The flavor is a food additive that imparts a unique flavor to food or reinforces the original flavor of food lost during the manufacturing process, and ethyl vanillin, ethyl octanoate, linalyl acetate, allyl caproate, paramethylacetophenone, and the like may be used.

In addition to the food additives described above, the food composition of the present invention may include physiologically active substances or minerals known in the art and whose stability is guaranteed as food additives for the purpose of supplementing or reinforcing functionality and nutrition. Examples of the physiologically active substances include catechins contained in green tea, vitamins such as vitamin B1, vitamin C, vitamin E, and vitamin B12, tocopherol, dibenzoylthiamine, and the like, and minerals include calcium preparations such as calcium citrate, magnesium preparations such as magnesium stearate, iron preparations such as iron citrate, chromium chloride, potassium iodine, selenium, germanium, vanadium, zinc, and the like.

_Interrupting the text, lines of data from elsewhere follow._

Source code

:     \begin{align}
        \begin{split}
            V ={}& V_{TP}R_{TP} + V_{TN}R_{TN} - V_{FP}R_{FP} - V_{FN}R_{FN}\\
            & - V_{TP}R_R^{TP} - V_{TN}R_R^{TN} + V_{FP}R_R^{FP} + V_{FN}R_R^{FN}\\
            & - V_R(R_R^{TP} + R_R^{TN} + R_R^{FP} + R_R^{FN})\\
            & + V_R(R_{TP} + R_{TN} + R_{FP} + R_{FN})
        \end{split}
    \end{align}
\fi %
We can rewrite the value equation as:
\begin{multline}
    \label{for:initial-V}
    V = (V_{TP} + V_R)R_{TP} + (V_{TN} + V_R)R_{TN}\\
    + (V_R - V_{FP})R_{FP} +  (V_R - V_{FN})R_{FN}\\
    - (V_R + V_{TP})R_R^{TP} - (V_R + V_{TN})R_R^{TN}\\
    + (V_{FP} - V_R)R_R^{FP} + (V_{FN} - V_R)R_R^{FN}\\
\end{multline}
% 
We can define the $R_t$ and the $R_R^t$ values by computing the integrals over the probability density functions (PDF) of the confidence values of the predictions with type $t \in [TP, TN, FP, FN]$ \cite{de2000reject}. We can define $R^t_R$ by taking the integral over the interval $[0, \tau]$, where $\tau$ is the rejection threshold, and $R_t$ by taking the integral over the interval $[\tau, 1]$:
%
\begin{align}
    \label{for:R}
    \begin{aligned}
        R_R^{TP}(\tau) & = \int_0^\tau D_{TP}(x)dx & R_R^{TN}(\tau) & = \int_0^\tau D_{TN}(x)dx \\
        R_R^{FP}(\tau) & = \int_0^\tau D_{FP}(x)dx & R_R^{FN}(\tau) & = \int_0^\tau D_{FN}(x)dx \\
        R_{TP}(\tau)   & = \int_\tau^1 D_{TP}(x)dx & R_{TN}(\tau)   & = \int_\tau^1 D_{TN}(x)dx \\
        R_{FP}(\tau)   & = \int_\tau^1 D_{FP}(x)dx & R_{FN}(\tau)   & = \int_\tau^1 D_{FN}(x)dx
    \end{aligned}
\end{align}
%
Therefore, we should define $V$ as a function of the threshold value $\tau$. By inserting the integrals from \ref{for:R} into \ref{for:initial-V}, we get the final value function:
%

The food composition of the present invention may include the food additives described above in an appropriate amount to achieve the purpose according to the product type, and with respect to other food additives that may be included in the food composition of the present invention, each country's food code or food additives code may be referred to.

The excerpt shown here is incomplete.